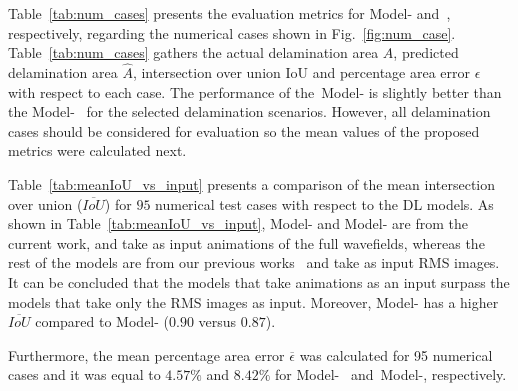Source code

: \begin{sloppypar}
	Table~\ref{tab:num_cases} presents the evaluation metrics for Model- and~, respectively, regarding the numerical cases shown in Fig.~\ref{fig:num_case}.
	Table~\ref{tab:num_cases} gathers the actual delamination area \(A\), predicted delamination area \(\hat{A}\), intersection over union IoU and percentage area error \(\epsilon\) with respect to each case. 
	The performance of the~Model- is slightly better than the Model-~ for the selected delamination scenarios.
	However, all delamination cases should be considered for evaluation so the mean values of the proposed metrics were calculated next.
	
	Table~\ref{tab:meanIoU_vs_input} presents a comparison of the mean intersection over union (\(\overline{IoU}\)) for \(95\) numerical test cases with respect to the DL models.
	As shown in Table~\ref{tab:meanIoU_vs_input}, Model- and Model- are from the current work, and take as input animations of the full wavefields, whereas the rest of the models are from our previous works~\cite{Ijjeh2021, Ijjeh2022} and take as input RMS images.
	It can be concluded that the models that take animations as an input surpass the models that take only the RMS images as input. 
	Moreover, Model- has a higher \(\overline{IoU}\) compared to Model- (\(0.90\) versus \(0.87\)).
	
	Furthermore, the mean percentage area error \(\overline{\epsilon}\) was calculated for 95 numerical cases and it was equal to \(4.57 \%\) and \(8.42\%\) for Model-~ and~Model-, respectively.
	

\end{sloppypar}
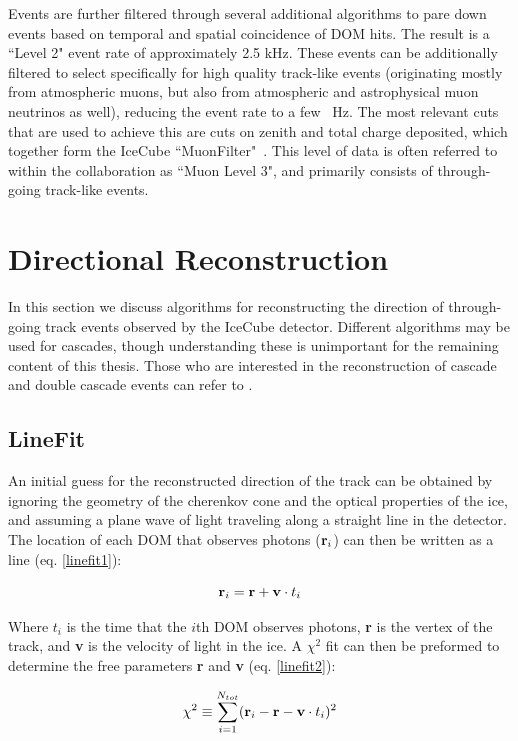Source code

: Events are further filtered through several additional algorithms to pare down events based on temporal and spatial coincidence of DOM hits. The result is a ``Level 2" event rate of approximately 2.5 kHz. These events can be additionally filtered to select specifically for high quality track-like events (originating mostly from atmospheric muons, but also from atmospheric and astrophysical muon neutrinos as well), reducing the event rate to a few ~Hz. The most relevant cuts that are used to achieve this are cuts on zenith and total charge deposited, which together form the IceCube ``MuonFilter"~\cite{muonfilter_ref}.  This level of data is often referred to within the collaboration as ``Muon Level 3", and primarily consists of through-going track-like events. 

\section{Directional Reconstruction}
In this section we discuss algorithms for reconstructing the direction of through-going track events observed by the IceCube detector. Different algorithms may be used for cascades, though understanding these is unimportant for the remaining content of this thesis. Those who are interested in the reconstruction of cascade and double cascade events can refer to \cite{AustinThesis}.

\subsection{LineFit}
An initial guess for the reconstructed direction of the track can be obtained by ignoring the geometry of the cherenkov cone and the optical properties of the ice, and assuming a plane wave of light traveling along a straight line in the detector. The location of each DOM that observes photons ($\textbf r_i$) can then be written as a line (eq. \ref{linefit1}):

\begin{equation}
    \textbf r_i = \textbf r + \textbf v \cdot t_i
    \label{linefit1}
\end{equation}

Where $t_i$ is the time that the $i$th DOM observes photons, \textbf{r} is the vertex of the track, and \textbf{v} is the velocity of light in the ice. A $\chi^2$ fit can then be preformed to determine the free parameters \textbf{r} and \textbf{v} (eq. \ref{linefit2}):

\begin{equation}
    \chi^2 \equiv \sum_{i=1}^{N_{tot}}(\textbf r_i - \textbf r - \textbf v \cdot t_i)^2
    \label{linefit2}
\end{equation}

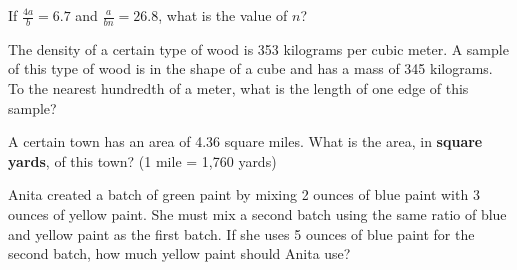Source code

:
\vspace{2em}
\newpage
\noindent\markforreview
\vspace{1em}

If $\frac{4a}{b} = 6.7$ and $\frac{a}{bn} = 26.8$, what is the value of $n$?

\vspace{0.75em}


\vspace{2em}

\noindent\markforreview
\vspace{1em}

The density of a certain type of wood is 353 kilograms per cubic meter.  
A sample of this type of wood is in the shape of a cube and has a mass of 345 kilograms.  
To the nearest hundredth of a meter, what is the length of one edge of this sample?

\vspace{0.75em}


\vspace{2em}

\noindent\markforreview
\vspace{1em}

A certain town has an area of 4.36 square miles.  
What is the area, in \textbf{square yards}, of this town?  
(1 mile = 1,760 yards)

\vspace{0.75em}


\newpage

\noindent\markforreview
\vspace{1em}

Anita created a batch of green paint by mixing 2 ounces of blue paint with 3 ounces of yellow paint.  
She must mix a second batch using the same ratio of blue and yellow paint as the first batch.  
If she uses 5 ounces of blue paint for the second batch, how much yellow paint should Anita use?

\vspace{0.75em}


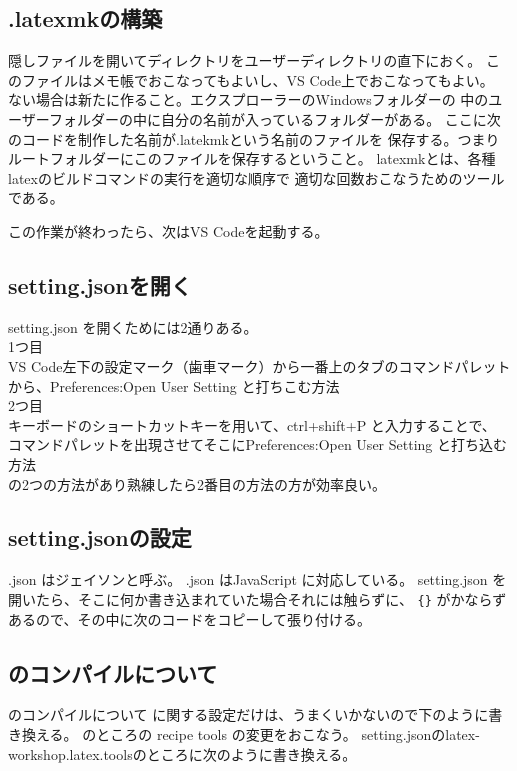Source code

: \documentclass{ltjsarticle}
\begin{document}
\subsection{.latexmkの構築} %

\label{sub:.latexmkの構築}
隠しファイルを開いてディレクトリをユーザーディレクトリの直下におく。
このファイルはメモ帳でおこなってもよいし、VS Code上でおこなってもよい。
ない場合は新たに作ること。エクスプローラーのWindowsフォルダーの
中のユーザーフォルダーの中に自分の名前が入っているフォルダーがある。
ここに次のコードを制作した名前が.latekmkという名前のファイルを
保存する。つまりルートフォルダーにこのファイルを保存するということ。
latexmkとは、各種latexのビルドコマンドの実行を適切な順序で
適切な回数おこなうためのツールである。


この作業が終わったら、次はVS Codeを起動する。
\subsection{setting.jsonを開く}
setting.json を開くためには2通りある。\\
1つ目\\
VS Code左下の設定マーク（歯車マーク）から一番上のタブのコマンドパレット
から、Preferences:Open User Setting と打ちこむ方法\\
2つ目\\
キーボードのショートカットキーを用いて、ctrl+shift+P と入力することで、
コマンドパレットを出現させてそこにPreferences:Open User Setting
と打ち込む方法\\
の2つの方法があり熟練したら2番目の方法の方が効率良い。
\subsection{setting.jsonの設定}
.json はジェイソンと呼ぶ。
.json はJavaScript に対応している。
setting.json を開いたら、そこに何か書き込まれていた場合それには触らずに、
\verb|{}|
がかならずあるので、その中に次のコードをコピーして張り付ける。

\subsection{\pLaTeX のコンパイルについて}
\pLaTeX のコンパイルについて
\pLaTeX に関する設定だけは、うまくいかないので下のように書き換える。
\pLaTeX  のところの
recipe tools の変更をおこなう。
setting.jsonのlatex-workshop.latex.toolsのところに次のように書き換える。
\end{document}
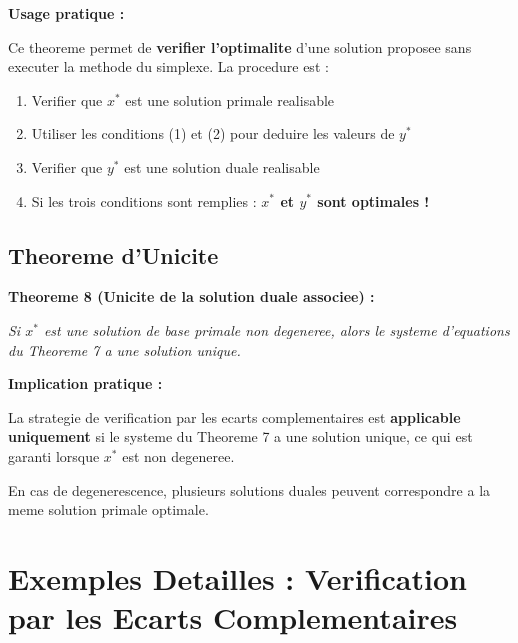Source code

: \documentclass[12pt,a4paper]{article}
\begin{document}
\begin{astuce}
\textbf{Usage pratique :}

Ce theoreme permet de \textcolor{defvert}{\textbf{verifier l'optimalite}} d'une solution proposee sans executer la methode du simplexe. La procedure est :

\begin{enumerate}
    \item Verifier que $x^*$ est une solution primale realisable
    \item Utiliser les conditions (1) et (2) pour deduire les valeurs de $y^*$
    \item Verifier que $y^*$ est une solution duale realisable
    \item Si les trois conditions sont remplies : \textcolor{defvert}{\textbf{$x^*$ et $y^*$ sont optimales !}}
\end{enumerate}
\end{astuce}

\newpage
\subsection{Theoreme d'Unicite}

\begin{theoreme}
\textbf{Theoreme 8 (Unicite de la solution duale associee) :}

\textit{Si $x^*$ est une solution de base primale \textcolor{defvert}{non degeneree}, alors le systeme d'equations du Theoreme 7 a une \textcolor{defvert}{solution unique}.}
\end{theoreme}

\begin{important}
\textbf{Implication pratique :}

La strategie de verification par les ecarts complementaires est \textcolor{importantrouge}{\textbf{applicable uniquement}} si le systeme du Theoreme 7 a une solution unique, ce qui est garanti lorsque $x^*$ est non degeneree.

En cas de degenerescence, plusieurs solutions duales peuvent correspondre a la meme solution primale optimale.
\end{important}

\section{Exemples Detailles : Verification par les Ecarts Complementaires}
\end{document}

▬▬▬▬▬▬

WHAT THE TASK ASKS
Within the entries above, give again exactly the lines starting at the one that contains "A sample of" and ending at the one that contains "VS Code左下の設定マーク（歯車マーク）から一番上のタブのコマンドパレット", leaving out the pictures.

OUTPUT OF THE TASK
A sample of this type of wood is in the shape of a cube and has a mass of 345 kilograms.  
To the nearest hundredth of a meter, what is the length of one edge of this sample?

\vspace{0.75em}


\vspace{2em}

\noindent\markforreview
\vspace{1em}

A certain town has an area of 4.36 square miles.  
What is the area, in \textbf{square yards}, of this town?  
(1 mile = 1,760 yards)

\vspace{0.75em}


\newpage

\noindent\markforreview
\vspace{1em}

Anita created a batch of green paint by mixing 2 ounces of blue paint with 3 ounces of yellow paint.  
She must mix a second batch using the same ratio of blue and yellow paint as the first batch.  
If she uses 5 ounces of blue paint for the second batch, how much yellow paint should Anita use?

\vspace{0.75em}


Source code

: \documentclass{ltjsarticle}
\begin{document}
\subsection{.latexmkの構築} %

\label{sub:.latexmkの構築}
隠しファイルを開いてディレクトリをユーザーディレクトリの直下におく。
このファイルはメモ帳でおこなってもよいし、VS Code上でおこなってもよい。
ない場合は新たに作ること。エクスプローラーのWindowsフォルダーの
中のユーザーフォルダーの中に自分の名前が入っているフォルダーがある。
ここに次のコードを制作した名前が.latekmkという名前のファイルを
保存する。つまりルートフォルダーにこのファイルを保存するということ。
latexmkとは、各種latexのビルドコマンドの実行を適切な順序で
適切な回数おこなうためのツールである。


この作業が終わったら、次はVS Codeを起動する。
\subsection{setting.jsonを開く}
setting.json を開くためには2通りある。\\
1つ目\\
VS Code左下の設定マーク（歯車マーク）から一番上のタブのコマンドパレット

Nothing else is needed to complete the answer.